Effects on Cardiac Conduction
A dose-dependent prolongation of the QT interval was observed within 10 minutes of droperidol administration in a study of 40 patients without known cardiac disease who underwent extracranial head and neck surgery. Significant QT prolongation was observed at all three dose levels evaluated, with 0.1, 0.175, and 0.25 mg/kg associated with prolongation of median QTc by 37, 44, and 59 msec, respectively.
Cases of QT prolongation and serious arrhythmias (e.g. torsade de pointes, ventricular arrythmias, cardiac arrest, and death) have been observed during post-marketing treatment with INAPSINE (droperidol) . Some cases have occurred in patients with no known risk factors and at doses at or below recommended doses. There has been at least one case of nonfatal torsade de pointes confirmed by rechallenge.
Based on these reports, all patients should undergo a 12-lead ECG prior to administration of INAPSINE (droperidol) to determine if a prolonged QT interval (i.e., QTc greater than 440 msec for males or 450 msec for females) is present. If there is a prolonged QT interval, INAPSINE (droperidol) should NOT be administered. For patients in whom the potential benefit of INAPSINE (droperidol) treatment is felt to outweigh the risks of potentially serious arrhythmias, ECG monitoring should be performed prior to treatment and continued for 2 to 3 hours after completing treatment to monitor for arrhythmias.
FLUIDS AND OTHER COUNTERMEASURES TO MANAGE HYPOTENSION SHOULD BE READILY AVAILABLE.
As with other CNS depressant drugs, patients who have received INAPSINE (droperidol) should have appropriate surveillance.
It is recommended that opioids, when required, initially be used in reduced doses.
As with other neuroleptic agents, very rare reports of neuroleptic malignant syndrome (altered consciousness, muscle rigidity and autonomic instability) have occurred in patients who have received INAPSINE (droperidol).

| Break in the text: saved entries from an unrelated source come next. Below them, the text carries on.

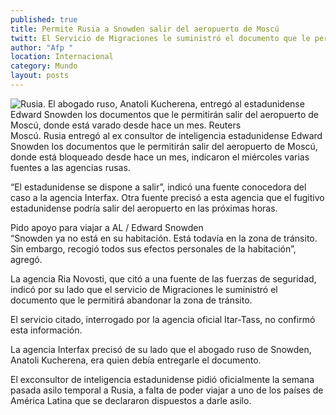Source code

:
 ```yaml
---
published: true
title: Permite Rusia a Snowden salir del aeropuerto de Moscú
twitt: El Servicio de Migraciones le suministró el documento que le permitirá abandonar la zona de tránsito.
author: "Afp "
location: Internacional
category: Mundo
layout: posts
---
```


![Rusia. El abogado ruso, Anatoli Kucherena, entregó al estadunidense Edward Snowden los documentos que le permitirán salir del aeropuerto de Moscú, donde está varado desde hace un mes. Reuters](http://i.imgur.com/V5Yy8sxm.jpg)Moscú. Rusia entregó al ex consultor de inteligencia estadunidense Edward Snowden  los documentos que le permitirán salir del aeropuerto de Moscú, donde está bloqueado desde hace un mes, indicaron el miércoles varias fuentes a las agencias rusas.

“El estadunidense se dispone a salir”, indicó una fuente conocedora del caso a la agencia Interfax. Otra fuente precisó a esta agencia que el fugitivo estadunidense podría salir del aeropuerto en las próximas horas.

Pido apoyo para viajar a AL / 
Edward Snowden	
“Snowden ya no está en su habitación. Está todavía en la zona de tránsito. Sin embargo, recogió todos sus efectos personales de la habitación”, agregó.

La agencia Ria Novosti, que citó a una fuente de las fuerzas de seguridad, indicó por su lado que el servicio de Migraciones le suministró el documento que le permitirá abandonar la zona de tránsito.

El servicio citado, interrogado por la agencia oficial Itar-Tass, no confirmó esta información.

La agencia Interfax precisó de su lado que el abogado ruso de Snowden, Anatoli Kucherena, era quien debía entregarle el documento.

El exconsultor de inteligencia estadunidense pidió oficialmente la semana pasada asilo temporal a Rusia, a falta de poder viajar a uno de los países de América Latina que se declararon dispuestos a darle asilo.
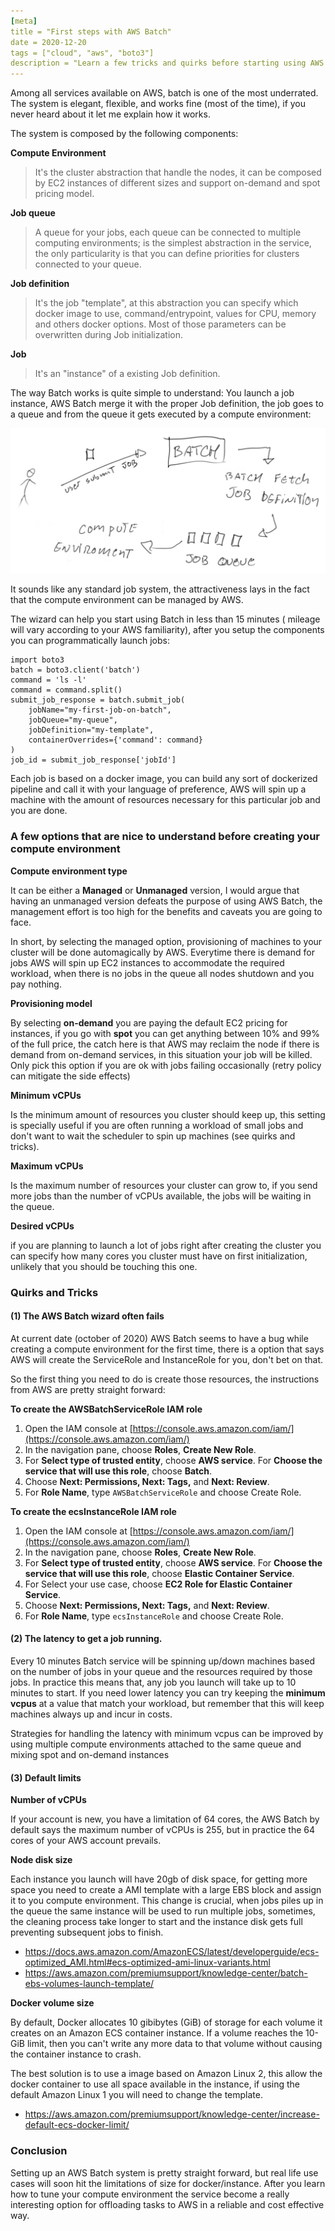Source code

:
 ```yaml
---
[meta]
title = "First steps with AWS Batch"
date = 2020-12-20
tags = ["cloud", "aws", "boto3"]
description = "Learn a few tricks and quirks before starting using AWS Batch to offload your long-running tasks."
---
```

Among all services available on AWS, batch is one of the most underrated. The 
system is elegant, flexible, and works fine (most of the time), if you never 
heard about it let me explain how it works.

The system is composed by the following components:

**Compute Environment**

>It's the cluster abstraction that handle the nodes, it can be composed by EC2 
instances of different sizes and support on-demand and spot pricing model.

**Job queue**

>A queue for your jobs, each queue can be connected to multiple computing
environments; is the simplest abstraction in the service, the only particularity
is that you can define priorities for clusters connected to your queue.

**Job definition**

>It's the job "template", at this abstraction you can specify which docker image
to use, command/entrypoint, values for CPU, memory and others docker options.
Most of those parameters can be overwritten during Job initialization.

**Job**

>It's an "instance" of a existing Job definition.

The way Batch works is quite simple to understand: You launch a job instance, 
AWS Batch merge it with the proper Job definition, the job goes to a queue and 
from the queue it gets executed by a compute environment:

![](https://raw.githubusercontent.com/d44b4052-1288-4ebc-b8e8-0b69df4a3bb1/notes/main/notes/2020/first-steps-with-aws-batch.01.jpg)
 
It sounds like any standard job system, the attractiveness lays in the fact that
the compute environment can be managed by AWS.

The wizard can help you start using Batch in less than 15 minutes ( mileage will
vary according to your AWS familiarity), after you setup the components you can
programmatically launch jobs:

    import boto3
    batch = boto3.client('batch')
    command = 'ls -l'
    command = command.split()
    submit_job_response = batch.submit_job(
        jobName="my-first-job-on-batch",
        jobQueue="my-queue",
        jobDefinition="my-template",
        containerOverrides={'command': command}
    )
    job_id = submit_job_response['jobId']


Each job is based on a docker image, you can build any sort of dockerized pipeline
and call it with your language of preference, AWS will spin up a machine with the 
amount of resources necessary for this particular job and you are done.

### A few options that are nice to understand before creating your compute environment
 
**Compute environment type**

It can be either a **Managed** or **Unmanaged** version, I would argue that having an 
unmanaged version defeats the purpose of using AWS Batch, the management effort 
is too high for the benefits and caveats you are going to face.

In short, by selecting the managed option, provisioning of machines to your
cluster will be done automagically by AWS. Everytime there is demand for jobs
AWS will spin up EC2 instances to accommodate the required workload, when there
is no jobs in the queue all nodes shutdown and you pay nothing.

**Provisioning model**

By selecting **on-demand** you are paying the default EC2 pricing for instances,
if you go with **spot** you can get anything between 10% and 99% of the 
full price, the catch here is that AWS may reclaim the node if there is demand
from on-demand services, in this situation your job will be killed. Only pick this 
option if you are ok with jobs failing occasionally (retry policy can mitigate 
the side effects)  

**Minimum vCPUs** 

Is the minimum amount of resources you cluster should keep up, this setting is
specially useful if you are often running a workload of small jobs and don't want
to wait the scheduler to spin up machines (see quirks and tricks).

**Maximum vCPUs** 

Is the maximum number of resources your cluster can grow to, if you send more 
jobs than the number of vCPUs available, the jobs will be waiting in the queue.

**Desired vCPUs** 

if you are planning to launch a lot of jobs right after creating the cluster you 
can specify how many cores you cluster must have on first initialization, unlikely 
that you should be touching this one.

### Quirks and Tricks

#### (1) The AWS Batch wizard often fails

At current date (october of 2020) AWS Batch seems to have a bug while creating a 
compute environment for the first time, there is a option that says AWS will 
create the ServiceRole and InstanceRole for you, don't bet on that.

So the first thing you need to do is create those resources, the instructions 
from AWS are pretty straight forward:

**To create the AWSBatchServiceRole IAM role**

 1. Open the IAM console at [https://console.aws.amazon.com/iam/](https://console.aws.amazon.com/iam/)
 2. In the navigation pane, choose **Roles**, **Create New Role**.
 3. For **Select type of trusted entity**, choose **AWS service**. For **Choose the service 
 that will use this role**, choose **Batch**.
 4. Choose **Next: Permissions, Next: Tags,** and **Next: Review**.
 5. For **Role Name**, type `AWSBatchServiceRole` and choose Create Role.

**To create the ecsInstanceRole IAM role**

 1. Open the IAM console at [https://console.aws.amazon.com/iam/](https://console.aws.amazon.com/iam/)
 2. In the navigation pane, choose **Roles**, **Create New Role**.
 3. For **Select type of trusted entity**, choose **AWS service**. For **Choose the service 
 that will use this role**, choose **Elastic Container Service**.
 4. For Select your use case, choose **EC2 Role for Elastic Container Service**.
 5. Choose **Next: Permissions, Next: Tags,** and **Next: Review**.
 6. For **Role Name**, type `ecsInstanceRole` and choose Create Role.
 
#### (2) The latency to get a job running.
 
Every 10 minutes Batch service will be spinning up/down machines based on the number
of jobs in your queue and the resources required by those jobs. In practice this 
means that, any job you launch will take up to 10 minutes to start. If you need lower
latency you can try keeping the **minimum vcpus** at a value that match your 
workload, but remember that this will keep machines always up and incur in costs.
 
Strategies for handling the latency with minimum vcpus can be improved by using
multiple compute environments attached to the same queue and mixing spot and 
on-demand instances  

#### (3) Default limits

**Number of vCPUs**

If your account is new, you have a limitation of 64 cores, the AWS Batch by 
default says the maximum number of vCPUs is 255, but in practice the 64 cores 
of your AWS account prevails.

**Node disk size** 

Each instance you launch will have 20gb of disk space, for getting more space
you need to create a AMI template with a large EBS block and assign it to you
compute environment. This change is crucial, when jobs piles up in the queue the 
same instance will be used to run multiple jobs, sometimes, the cleaning process 
take longer to start and the instance disk gets full preventing subsequent jobs 
to finish.

 - https://docs.aws.amazon.com/AmazonECS/latest/developerguide/ecs-optimized_AMI.html#ecs-optimized-ami-linux-variants.html
 - https://aws.amazon.com/premiumsupport/knowledge-center/batch-ebs-volumes-launch-template/

**Docker volume size**

By default, Docker allocates 10 gibibytes (GiB) of storage for each volume it 
creates on an Amazon ECS container instance. If a volume reaches the 10-GiB limit,
then you can't write any more data to that volume without causing the container 
instance to crash.

The best solution is to use a image based on Amazon Linux 2, this allow the docker
container to use all space available in the instance, if using the default Amazon 
Linux 1 you will need to change the template.

 - https://aws.amazon.com/premiumsupport/knowledge-center/increase-default-ecs-docker-limit/ 

### Conclusion

Setting up an AWS Batch system is pretty straight forward, but real life use 
cases will soon hit the limitations of size for docker/instance. After you learn
how to tune your compute environment the service become a really interesting option
for offloading tasks to AWS in a reliable and cost effective way.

Since it may be difficult to distinguish neuroleptic malignant syndrome from malignant hyperpyrexia in the peri-operative period, prompt treatment with dantrolene should be considered if increases in temperature, heart rate or carbon dioxide production occur.
General: The initial dose of INAPSINE (droperidol) should be appropriately reduced in elderly, debilitated and other poor-risk patients. The effect of the initial dose should be considered in determining incremental doses.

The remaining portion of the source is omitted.